Since the publication of the original paper, Birdwatch has evolved into Community Notes on X (formerly Twitter). While the core principles remain—crowdsourced fact-checking and cross-perspective agreement—the platform now uses additional algorithms and visibility rules (e.g., requiring diverse perspectives for notes to be shown publicly).
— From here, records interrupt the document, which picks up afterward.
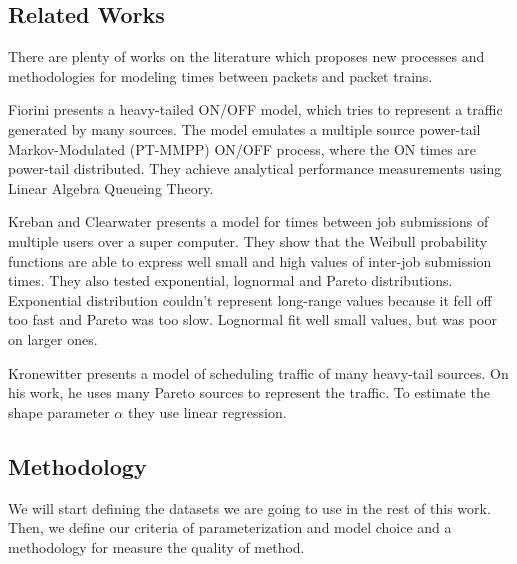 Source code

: \subsection{Related Works}

There are plenty of works on the literature which proposes new processes and methodologies for modeling times between packets and packet trains.

Fiorini \cite{modeling-concurrent-heavy-tailed} presents a heavy-tailed ON/OFF model, which tries to represent a traffic generated by many sources. The model emulates a multiple source power-tail Markov-Modulated (PT-MMPP) ON/OFF process, where the ON times are power-tail distributed. They achieve analytical performance measurements using Linear Algebra Queueing Theory.

Kreban and Clearwater\cite{hierarchical-dynamics-interarrival-times} presents a model for times between job submissions of multiple users over a super computer. They show that the Weibull probability functions are able to express well small and high values of inter-job submission times. They also tested exponential, lognormal and Pareto distributions. Exponential distribution couldn't  represent long-range values because it fell off too fast and Pareto was too slow. Lognormal fit well small values, but was poor on larger ones.    

Kronewitter\cite{optimal-scheduling-of-heavy-tailed-traffic} presents a model of scheduling traffic of many heavy-tail sources. On his work, he uses many Pareto sources to represent the traffic. To estimate the shape parameter $\alpha$ they use linear regression.





\subsection{Methodology}

We will start defining the datasets we are going to use in the rest of this work. Then, we define our criteria of parameterization and model choice and a methodology for measure the quality of method. 



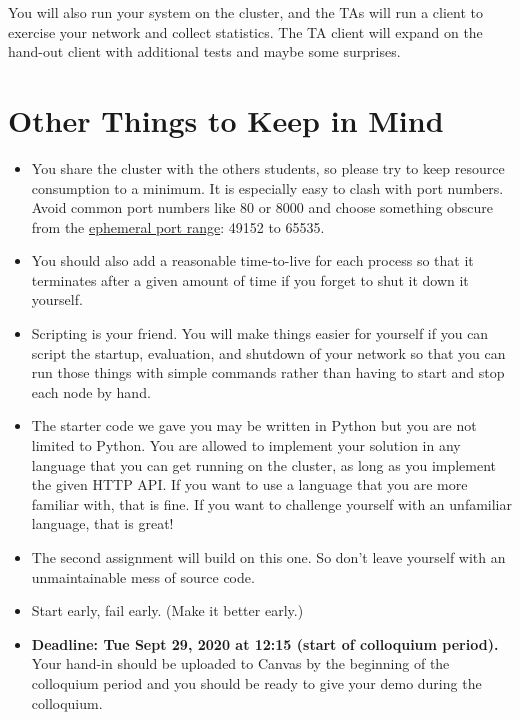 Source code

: \documentclass[a4paper]{article}
\def\duedate{Tue Sept 29, 2020 at 12:15 (start of colloquium period)}
\begin{document}
You will also run your system on the cluster,
and the TAs will run a client to exercise your network and collect statistics.
The TA client will expand on the hand-out client with additional tests and maybe some surprises.

\section{Other Things to Keep in Mind}

\begin{itemize}

    \item You share the cluster with the others students, so please try to keep resource consumption to a minimum.
        It is especially easy to clash with port numbers.
        Avoid common port numbers like 80 or 8000 and choose something obscure from the \href{https://en.wikipedia.org/wiki/Ephemeral_port}{ephemeral port range}: 49152 to 65535.

    \item You should also add a reasonable time-to-live for each process so that it terminates after a given amount of time if you forget to shut it down it yourself.

    \item Scripting is your friend.
        You will make things easier for yourself if you can script the startup, evaluation, and shutdown of your network so that you can run those things with simple commands rather than having to start and stop each node by hand.

\item The starter code we gave you may be written in Python but you are not limited to Python.
    You are allowed to implement your solution in any language that you can get running on the cluster, as long as you implement the given HTTP API.
    If you want to use a language that you are more familiar with,
    that is fine.
    If you want to challenge yourself with an unfamiliar language,
    that is great!

\item The second assignment will build on this one.
    So don't leave yourself with an unmaintainable mess of source code.

\item Start early, fail early. (Make it better early.)

\item \textbf{Deadline: \duedate{}.}
    Your hand-in should be uploaded to Canvas by the beginning of the
    colloquium period and you should be ready to give your demo during the colloquium.

\end{itemize}

\printbibliography
\end{document}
This evolution reflects both the promise and the challenge of decentralized fact-checking systems.

As the author originally noted, and our replication confirms, key limitations persist:

Contributor imbalance: A few users still produce most notes, raising questions about representativeness and potential groupthink.
Ideological polarization: Notes on political or controversial topics often fail to achieve consensus, especially when users rate them as “opinionated” or “argumentative.”
Trust and perception: Community Notes, like Birdwatch, runs the risk of being misunderstood or distrusted by users who see them as biased or inconsistent.

Recommendations

Based on our replication and the evolution of Birdwatch into Community Notes on X, we suggest the following improvements:

Benchmark with Experts Compare Community Notes with professional fact-checkers (e.g., PolitiFact, Snopes) to assess alignment in accuracy, speed, and scope.

Improve Contributor Diversity Analyze ideological and demographic patterns in contributors to ensure a broader range of perspectives in note writing and rating.

Balance Participation Reduce reliance on “super-contributors” by introducing fair incentive systems to encourage wider, more representative engagement.

Handle Political Content Transparently Create clearer guidelines and consider showing multiple viewpoints for controversial topics rather than hiding notes that lack consensus.